[[ Record set, beginning ]]
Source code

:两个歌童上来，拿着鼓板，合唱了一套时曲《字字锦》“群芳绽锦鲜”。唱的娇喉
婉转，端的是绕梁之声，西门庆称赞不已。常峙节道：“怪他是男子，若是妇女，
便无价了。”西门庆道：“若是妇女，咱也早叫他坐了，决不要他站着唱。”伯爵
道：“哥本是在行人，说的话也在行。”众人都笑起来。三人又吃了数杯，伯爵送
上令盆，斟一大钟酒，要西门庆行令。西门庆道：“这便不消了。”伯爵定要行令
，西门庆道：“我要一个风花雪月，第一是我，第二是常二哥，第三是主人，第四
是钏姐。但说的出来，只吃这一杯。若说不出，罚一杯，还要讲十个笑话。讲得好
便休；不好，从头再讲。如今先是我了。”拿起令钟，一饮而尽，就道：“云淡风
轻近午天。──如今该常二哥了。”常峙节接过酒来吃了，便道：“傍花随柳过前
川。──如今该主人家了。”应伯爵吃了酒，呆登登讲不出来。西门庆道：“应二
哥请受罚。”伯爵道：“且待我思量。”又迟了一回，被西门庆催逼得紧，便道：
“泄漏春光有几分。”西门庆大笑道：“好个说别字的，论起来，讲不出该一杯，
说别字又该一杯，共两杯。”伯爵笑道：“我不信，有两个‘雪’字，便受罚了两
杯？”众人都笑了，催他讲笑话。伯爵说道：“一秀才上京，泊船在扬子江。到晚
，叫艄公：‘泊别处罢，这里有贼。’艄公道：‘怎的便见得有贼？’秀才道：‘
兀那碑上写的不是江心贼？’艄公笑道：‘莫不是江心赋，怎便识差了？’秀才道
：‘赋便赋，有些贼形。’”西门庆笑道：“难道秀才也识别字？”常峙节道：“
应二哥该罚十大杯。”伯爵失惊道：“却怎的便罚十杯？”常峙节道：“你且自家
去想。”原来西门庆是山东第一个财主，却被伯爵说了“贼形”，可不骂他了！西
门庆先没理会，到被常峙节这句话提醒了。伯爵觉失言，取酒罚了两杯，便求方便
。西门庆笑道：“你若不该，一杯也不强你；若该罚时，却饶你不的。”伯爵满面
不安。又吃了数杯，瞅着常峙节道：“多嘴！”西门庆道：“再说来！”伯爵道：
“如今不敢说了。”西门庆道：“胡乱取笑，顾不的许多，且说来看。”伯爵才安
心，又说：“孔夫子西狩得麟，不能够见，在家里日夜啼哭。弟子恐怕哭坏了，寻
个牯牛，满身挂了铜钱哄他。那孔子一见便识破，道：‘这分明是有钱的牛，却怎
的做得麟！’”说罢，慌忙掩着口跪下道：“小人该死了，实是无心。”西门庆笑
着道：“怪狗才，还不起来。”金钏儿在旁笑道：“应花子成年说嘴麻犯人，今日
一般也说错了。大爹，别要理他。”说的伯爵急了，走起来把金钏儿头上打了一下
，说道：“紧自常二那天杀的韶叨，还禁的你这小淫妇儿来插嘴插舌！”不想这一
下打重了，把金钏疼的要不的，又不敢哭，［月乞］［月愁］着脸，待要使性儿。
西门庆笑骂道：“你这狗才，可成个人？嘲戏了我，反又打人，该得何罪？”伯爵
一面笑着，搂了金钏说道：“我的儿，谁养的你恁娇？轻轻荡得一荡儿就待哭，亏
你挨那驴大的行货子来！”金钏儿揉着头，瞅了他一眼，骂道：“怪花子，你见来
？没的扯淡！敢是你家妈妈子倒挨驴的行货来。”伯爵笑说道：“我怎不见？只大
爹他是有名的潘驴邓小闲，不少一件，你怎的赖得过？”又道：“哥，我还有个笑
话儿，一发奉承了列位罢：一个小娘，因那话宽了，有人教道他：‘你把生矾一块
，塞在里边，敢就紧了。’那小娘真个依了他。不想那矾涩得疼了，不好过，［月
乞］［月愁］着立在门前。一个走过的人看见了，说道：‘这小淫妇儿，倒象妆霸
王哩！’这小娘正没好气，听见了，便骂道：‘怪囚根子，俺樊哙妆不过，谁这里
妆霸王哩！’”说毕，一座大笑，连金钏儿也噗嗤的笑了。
[[ Record set, end ]]
[[ Record set, beginning ]]
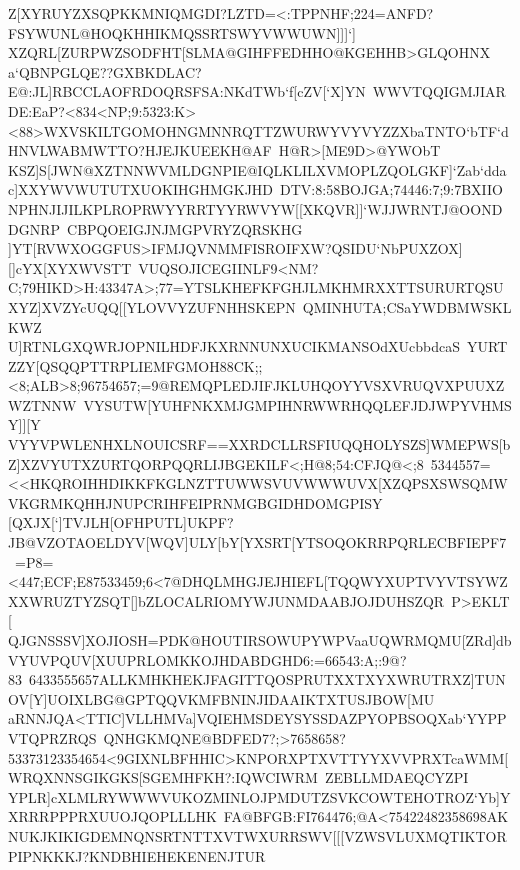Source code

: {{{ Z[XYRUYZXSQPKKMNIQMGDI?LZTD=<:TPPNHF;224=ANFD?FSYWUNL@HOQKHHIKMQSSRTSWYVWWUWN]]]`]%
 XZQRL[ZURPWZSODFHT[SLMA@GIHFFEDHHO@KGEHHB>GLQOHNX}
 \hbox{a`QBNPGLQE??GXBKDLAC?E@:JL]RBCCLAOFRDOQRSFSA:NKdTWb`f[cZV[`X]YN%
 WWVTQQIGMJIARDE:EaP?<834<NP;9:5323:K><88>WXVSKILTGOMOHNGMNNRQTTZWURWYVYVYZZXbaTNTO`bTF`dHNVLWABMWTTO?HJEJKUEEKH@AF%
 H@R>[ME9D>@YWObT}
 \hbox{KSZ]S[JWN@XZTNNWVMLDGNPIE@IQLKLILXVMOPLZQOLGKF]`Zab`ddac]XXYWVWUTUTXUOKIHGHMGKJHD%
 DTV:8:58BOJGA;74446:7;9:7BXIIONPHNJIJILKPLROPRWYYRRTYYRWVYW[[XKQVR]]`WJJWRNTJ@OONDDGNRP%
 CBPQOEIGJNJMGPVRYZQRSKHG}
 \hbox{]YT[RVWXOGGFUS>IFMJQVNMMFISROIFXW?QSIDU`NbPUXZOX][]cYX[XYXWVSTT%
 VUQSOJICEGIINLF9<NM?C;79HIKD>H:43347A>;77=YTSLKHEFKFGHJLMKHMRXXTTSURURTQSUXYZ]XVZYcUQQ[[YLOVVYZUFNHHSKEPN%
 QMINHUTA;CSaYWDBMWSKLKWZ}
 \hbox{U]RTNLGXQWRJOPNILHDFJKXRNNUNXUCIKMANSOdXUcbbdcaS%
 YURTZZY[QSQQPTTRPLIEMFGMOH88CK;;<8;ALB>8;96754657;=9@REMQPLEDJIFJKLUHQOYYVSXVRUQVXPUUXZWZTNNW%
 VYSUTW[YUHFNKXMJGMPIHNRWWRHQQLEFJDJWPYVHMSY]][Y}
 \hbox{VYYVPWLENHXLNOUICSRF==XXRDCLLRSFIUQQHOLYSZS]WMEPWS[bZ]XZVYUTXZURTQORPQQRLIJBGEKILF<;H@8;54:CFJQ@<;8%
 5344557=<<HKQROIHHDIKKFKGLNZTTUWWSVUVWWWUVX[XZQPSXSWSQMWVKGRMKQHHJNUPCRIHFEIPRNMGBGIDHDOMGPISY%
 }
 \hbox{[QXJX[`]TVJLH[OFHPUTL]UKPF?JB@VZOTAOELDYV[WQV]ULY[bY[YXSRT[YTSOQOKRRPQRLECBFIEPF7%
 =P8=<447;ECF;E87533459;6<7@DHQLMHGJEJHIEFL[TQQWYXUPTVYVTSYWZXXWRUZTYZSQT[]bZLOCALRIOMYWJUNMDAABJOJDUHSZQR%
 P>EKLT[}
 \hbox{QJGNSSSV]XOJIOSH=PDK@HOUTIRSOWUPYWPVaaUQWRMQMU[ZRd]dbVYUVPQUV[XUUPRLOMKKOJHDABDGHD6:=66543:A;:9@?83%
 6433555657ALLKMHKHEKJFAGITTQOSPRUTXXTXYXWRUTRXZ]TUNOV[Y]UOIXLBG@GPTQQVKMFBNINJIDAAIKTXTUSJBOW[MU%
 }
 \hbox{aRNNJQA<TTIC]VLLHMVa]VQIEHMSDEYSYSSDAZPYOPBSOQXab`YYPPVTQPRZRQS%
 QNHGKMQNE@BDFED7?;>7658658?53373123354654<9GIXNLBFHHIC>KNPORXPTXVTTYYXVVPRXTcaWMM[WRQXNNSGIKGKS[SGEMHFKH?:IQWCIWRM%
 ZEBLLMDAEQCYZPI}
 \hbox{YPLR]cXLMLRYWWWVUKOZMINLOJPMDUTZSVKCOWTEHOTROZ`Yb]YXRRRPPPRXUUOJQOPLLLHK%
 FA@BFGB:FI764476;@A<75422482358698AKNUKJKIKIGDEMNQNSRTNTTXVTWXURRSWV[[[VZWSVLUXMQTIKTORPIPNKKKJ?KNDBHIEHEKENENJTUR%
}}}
[[ Record set, end ]]
> [What the exercise asks]: Say the number of lines in the material above that contain the word "西门庆笑道", and nothing else.

> [Response area]: 2